En particulier, on se méfiera des termes statistiques et communs généraux. Ainsi la majorité se définit légalement par «plus de 50 %». On peut donc parler de majorité pour 51 % comme pour 98 %, mais ces deux pourcentages n'expriment pas du tout la même réalité. C'est pourquoi, comme dans les rédactions précédentes, il est classique d'indiquer les pourcentages entre parenthèses après les qualificatifs employés.

Petits compléments : on peut générer des valeurs pseudo-aléatoires pour des QL avec les fonctions runif()

5. Les points essentiels à retenir

  • Avant de commencer l'analyse des QL, il faut s'assurer que l'on maîtrise le sens des modalités et qu'il ne reste plus aucun code numérique ou caractère.

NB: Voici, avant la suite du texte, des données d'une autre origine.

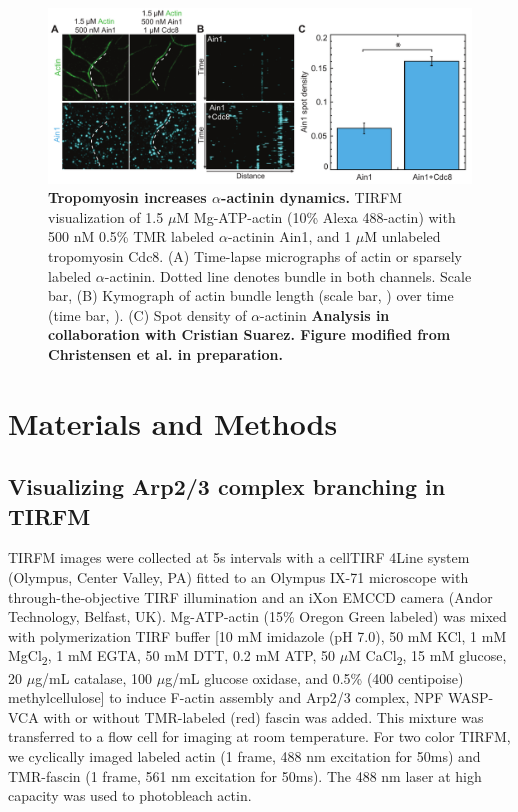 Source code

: \begin{figure}
\centering
\includegraphics[width=\textwidth]{img/ch03/Thesis_aact_dynamics.pdf}
\caption[Tropomyosin increases \texorpdfstring{$\alpha$}{alpha}-actinin dynamics.]{\textbf{Tropomyosin increases $\alpha$-actinin dynamics.} TIRFM visualization of 1.5 $\mu$M Mg-ATP-actin (10\% Alexa 488-actin) with 500 nM 0.5\% TMR labeled $\alpha$-actinin Ain1, and 1 $\mu$M unlabeled tropomyosin Cdc8. (A) Time-lapse micrographs of actin or sparsely labeled $\alpha$-actinin. Dotted line denotes bundle in both channels. Scale bar, (B) Kymograph of actin bundle length (scale bar, ) over time (time bar, ). (C) Spot density of $\alpha$-actinin \textbf{Analysis in collaboration with Cristian Suarez. Figure modified from Christensen et al. in preparation.}}
\label{fig:tropo_aact}
\end{figure}

\section{Materials and Methods}\label{bundlers-matmeth}

\subsection{Visualizing Arp2/3 complex branching in TIRFM}
TIRFM images were collected at 5s intervals with a cellTIRF 4Line system (Olympus, Center Valley, PA) fitted to an Olympus IX-71 microscope with through-the-objective TIRF illumination and an iXon EMCCD camera (Andor Technology, Belfast, UK). Mg-ATP-actin (15\% Oregon Green labeled) was mixed with polymerization TIRF buffer [10 mM imidazole (pH 7.0), 50 mM KCl, 1 mM MgCl\textsubscript{2}, 1 mM EGTA, 50 mM DTT, 0.2 mM ATP, 50 $\mu$M CaCl\textsubscript{2}, 15 mM glucose, 20 $\mu$g/mL catalase, 100 $\mu$g/mL glucose oxidase, and 0.5\% (400 centipoise) methylcellulose] to induce F-actin assembly and Arp2/3 complex, NPF WASP-VCA with or without TMR-labeled (red) fascin was added. This mixture was transferred to a flow cell for imaging at room temperature. For two color TIRFM, we cyclically imaged labeled actin (1 frame, 488 nm excitation for 50ms) and TMR-fascin (1 frame, 561 nm excitation for 50ms). The 488 nm laser at high capacity was used to photobleach actin.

  • Les analyses de QL se nomment tris à plat, tris croisés et correspondent aux comptages absolus et relatifs, soit encore, aux effectifs et aux pourcentages.

  • Il est d'usage d'ordonner les résultats par pourcentage décroissant et de distinguer les variables avec une modalité majoritaire.

  • On double les calculs par des représentations graphiques nommées histogrammes des fréquences, à tracer avec des axes allant de 0 à 100 %.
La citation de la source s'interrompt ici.